I am often struck by how unique each of one of us is, and the miracle of this truth occurring again and again and again…. into infinity.
It is like the prism of color we find in light, the colors that aren’t actually colors, but merging into those on either side. Where is green? Where is red? Where is blue? And yet every shade is there, to an infinite degree. It is like the perfect note soaring into a blend with other perfect notes in a string quartet, notes creating melody creating song, a song that echoes in your minutes and hours and days. It is like beauty, this unique person in a unique body.

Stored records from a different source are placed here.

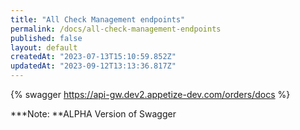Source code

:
 ```yaml
---
title: "All Check Management endpoints"
permalink: /docs/all-check-management-endpoints
published: false
layout: default
createdAt: "2023-07-13T15:10:59.852Z"
updatedAt: "2023-09-12T13:13:36.817Z"
---
```



{% swagger https://api-gw.dev2.appetize-dev.com/orders/docs %}



**\*Note:  **ALPHA Version of Swagger
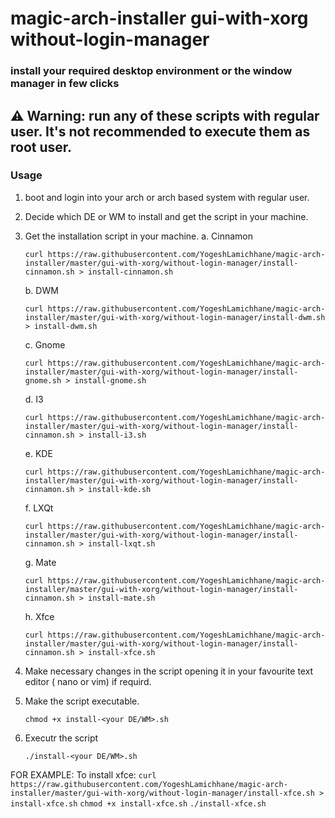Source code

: # magic-arch-installer gui-with-xorg without-login-manager

### install your required desktop environment or the window manager in few clicks

## ⚠️ Warning: run any of these scripts with regular user. It's not recommended to execute them as root user.

### Usage
 1. boot and login into your arch or arch based system with regular user.
 2. Decide which DE or WM to install and get the script in your machine.
 3. Get the installation script in your machine.
	 a. Cinnamon
	 ```
	 curl https://raw.githubusercontent.com/YogeshLamichhane/magic-arch-installer/master/gui-with-xorg/without-login-manager/install-cinnamon.sh > install-cinnamon.sh
	 ```
	 b. DWM
	 ```
	 curl https://raw.githubusercontent.com/YogeshLamichhane/magic-arch-installer/master/gui-with-xorg/without-login-manager/install-dwm.sh > install-dwm.sh
	 ```
	 c. Gnome
	 ```
	 curl https://raw.githubusercontent.com/YogeshLamichhane/magic-arch-installer/master/gui-with-xorg/without-login-manager/install-gnome.sh > install-gnome.sh
	 ```
	 d. I3
	 ```
	 curl https://raw.githubusercontent.com/YogeshLamichhane/magic-arch-installer/master/gui-with-xorg/without-login-manager/install-cinnamon.sh > install-i3.sh
	 ```
	 e. KDE
	 ```
	 curl https://raw.githubusercontent.com/YogeshLamichhane/magic-arch-installer/master/gui-with-xorg/without-login-manager/install-cinnamon.sh > install-kde.sh
	 ```
	 f. LXQt
	 ```
	 curl https://raw.githubusercontent.com/YogeshLamichhane/magic-arch-installer/master/gui-with-xorg/without-login-manager/install-cinnamon.sh > install-lxqt.sh
	 ```
	 g. Mate
	 ```
	 curl https://raw.githubusercontent.com/YogeshLamichhane/magic-arch-installer/master/gui-with-xorg/without-login-manager/install-cinnamon.sh > install-mate.sh
	 ```
	 h. Xfce
	 ```
	 curl https://raw.githubusercontent.com/YogeshLamichhane/magic-arch-installer/master/gui-with-xorg/without-login-manager/install-cinnamon.sh > install-xfce.sh
	 ```
 4. Make necessary changes in the script opening it in your favourite text editor ( nano or vim) if requird. 

 5. Make the script executable.
	 ```
	 chmod +x install-<your DE/WM>.sh
	 ```
 6. Executr the script
	 ```
	 ./install-<your DE/WM>.sh
	 ```


FOR EXAMPLE:
	To install xfce:
	 ` curl https://raw.githubusercontent.com/YogeshLamichhane/magic-arch-installer/master/gui-with-xorg/without-login-manager/install-xfce.sh > install-xfce.sh `
	 ` chmod +x install-xfce.sh `
	 ` ./install-xfce.sh `
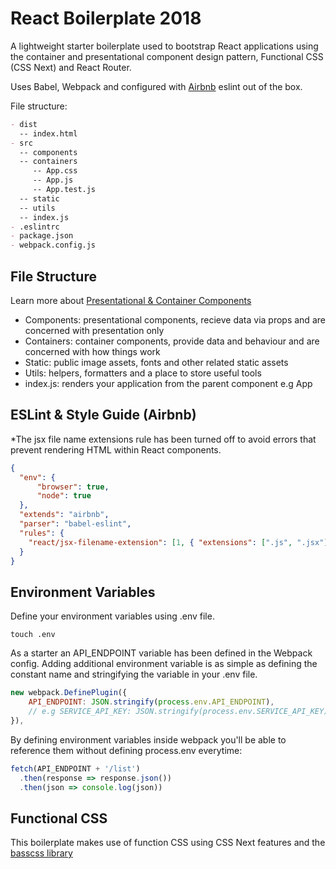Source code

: # React Boilerplate 2018

A lightweight starter boilerplate used to bootstrap React applications using the container and presentational component design pattern, Functional CSS (CSS Next) and React Router.

Uses Babel, Webpack and configured with [Airbnb](https://github.com/airbnb/javascript/tree/master/react) eslint out of the box.

File structure:

```md
- dist
  -- index.html
- src
  -- components
  -- containers
     -- App.css
     -- App.js
     -- App.test.js
  -- static
  -- utils
  -- index.js
- .eslintrc
- package.json
- webpack.config.js
```
## File Structure

Learn more about [Presentational & Container Components](|https://medium.com/@dan_abramov/smart-and-dumb-components-7ca2f9a7c7d0)

- Components: presentational components, recieve data via props and are concerned with presentation only
- Containers: container components, provide data and behaviour and are concerned with how things work
- Static: public image assets, fonts and other related static assets
- Utils: helpers, formatters and a place to store useful tools
- index.js: renders your application from the parent component e.g App

## ESLint & Style Guide (Airbnb)

*The jsx file name extensions rule has been turned off to avoid errors that prevent rendering HTML within React components.

```json
{
  "env": {
      "browser": true,
      "node": true
  },
  "extends": "airbnb",
  "parser": "babel-eslint",
  "rules": {
    "react/jsx-filename-extension": [1, { "extensions": [".js", ".jsx"] }]
  }
}
```

## Environment Variables

Define your environment variables using .env file.

```shell
touch .env
```

As a starter an API_ENDPOINT variable has been defined in the Webpack config. Adding additional environment variable is as simple as defining the constant name and stringifying the variable in your .env file.

```javascript
new webpack.DefinePlugin({
    API_ENDPOINT: JSON.stringify(process.env.API_ENDPOINT),
    // e.g SERVICE_API_KEY: JSON.stringify(process.env.SERVICE_API_KEY)
}),
```
By defining environment variables inside webpack you'll be able to reference them without defining process.env everytime:

```javascript
fetch(API_ENDPOINT + '/list')
  .then(response => response.json())
  .then(json => console.log(json))
```

## Functional CSS

This boilerplate makes use of function CSS using CSS Next features and the [basscss library](http://basscss.com/)


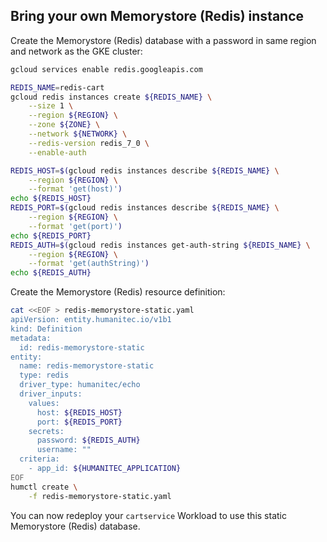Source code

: ## Bring your own Memorystore (Redis) instance

Create the Memorystore (Redis) database with a password in same region and network as the GKE cluster:
```bash
gcloud services enable redis.googleapis.com

REDIS_NAME=redis-cart
gcloud redis instances create ${REDIS_NAME} \
    --size 1 \
    --region ${REGION} \
    --zone ${ZONE} \
    --network ${NETWORK} \
    --redis-version redis_7_0 \
    --enable-auth
```

```bash
REDIS_HOST=$(gcloud redis instances describe ${REDIS_NAME} \
    --region ${REGION} \
    --format 'get(host)')
echo ${REDIS_HOST}
REDIS_PORT=$(gcloud redis instances describe ${REDIS_NAME} \
    --region ${REGION} \
    --format 'get(port)')
echo ${REDIS_PORT}
REDIS_AUTH=$(gcloud redis instances get-auth-string ${REDIS_NAME} \
    --region ${REGION} \
    --format 'get(authString)')
echo ${REDIS_AUTH}
```

Create the Memorystore (Redis) resource definition:
```bash
cat <<EOF > redis-memorystore-static.yaml
apiVersion: entity.humanitec.io/v1b1
kind: Definition
metadata:
  id: redis-memorystore-static
entity:
  name: redis-memorystore-static
  type: redis
  driver_type: humanitec/echo
  driver_inputs:
    values:
      host: ${REDIS_HOST}
      port: ${REDIS_PORT}
    secrets:
      password: ${REDIS_AUTH}
      username: ""
  criteria:
    - app_id: ${HUMANITEC_APPLICATION}
EOF
humctl create \
    -f redis-memorystore-static.yaml
```

You can now redeploy your `cartservice` Workload to use this static Memorystore (Redis) database.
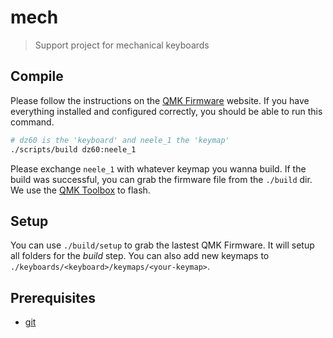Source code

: # mech

> Support project for mechanical keyboards

## Compile

Please follow the instructions on the [QMK Firmware](https://qmk.fm/) website. If you have everything installed and
configured correctly, you should be able to run this command.

```bash
# dz60 is the 'keyboard' and neele_1 the 'keymap'
./scripts/build dz60:neele_1
``` 

Please exchange `neele_1` with whatever keymap you wanna build. If the build was successful, you can grab the firmware
file from the `./build` dir. We use the [QMK Toolbox](https://qmk.fm/toolbox/) to flash.

## Setup

You can use `./build/setup` to grab the lastest QMK Firmware. It will setup all folders for the *build* step. You can
also add new keymaps to `./keyboards/<keyboard>/keymaps/<your-keymap>`.

## Prerequisites

* [git](https://git-scm.com/)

And so when I gaze at my friends, ordinary folks chatting around tables and milling in our undercroft after church I am often stunned by the glory of God’s creative power. I heard in a sermon once that each person is like a universe with its own planets and suns and moons revolving around one another. And yet the universes come together at times to form society, to gather in gatherings, to befriend in friendship.
Friendship, our preacher said today, is something one works on. It is also a key and valued component of a good marriage. In friendship we look after one another, we sacrifice for one another, we celebrate and mourn with one another. We are not alone when we have friends, and to have friends one must be a friend, one must be-friend.
In our Gospel reading today Christ heals the man with palsy, who is dropped through the roof on a pallet into the crowd. His friends organized this operation, having faith that the Galilean prophet would heal their sick friend. Somehow, they open up the roof of the house and lower him in. They have faith.
They have faith that the Prophet will respect their friend’s presence, lying on the pallet. They know that Christ will see this man as beloved and unique. They know that Christ will, in effect, see him. They are right.
Christ does see him. He sees inside of him, all of him, every shadowy corner. He says, Your sins are forgiven. He sees the man fully for who he is, good and bad. He loves him. He redeems him.
I have a number of friends who are crippled, or palsied, or maimed in some way. For that matter, everyone I know is maimed in some way, be it spiritual or physical, including myself. Yet the love of God sees us and holds us close, each of us. For we are created in his image, unique and miraculous beings placed in our moment in time. And we are given the power to love as he loves, respecting and cherishing all human life, from the womb to the grave.
I have been watching the video, War and Remembrance, a TV drama which reenacts the horrible holocaust of World War II. Here we see individuals who did not respect human life, who did not cherish each and every person created by God. It is a chilling reminder of a slippery slope.
To say we are part of the human race is not enough. We are much more than that. We are brothers and sisters, befriended and cherished by God Almighty, and we go through our time on earth breathing his breath, the power of his Holy Spirit.
My sister, the poet Barbara Budrovich, sent me one of her delightful poems, which, while this one is about punctuation, it is also about friendship, for our language reflects our deepest desires:Who Am I? Barbara Budrovich I’m Comma’s identical twin. With s by my side I make others multiply. Like our Ellipses I stand for the missing. I dwell in the sky And bring–to the lonely–companions Worth holding.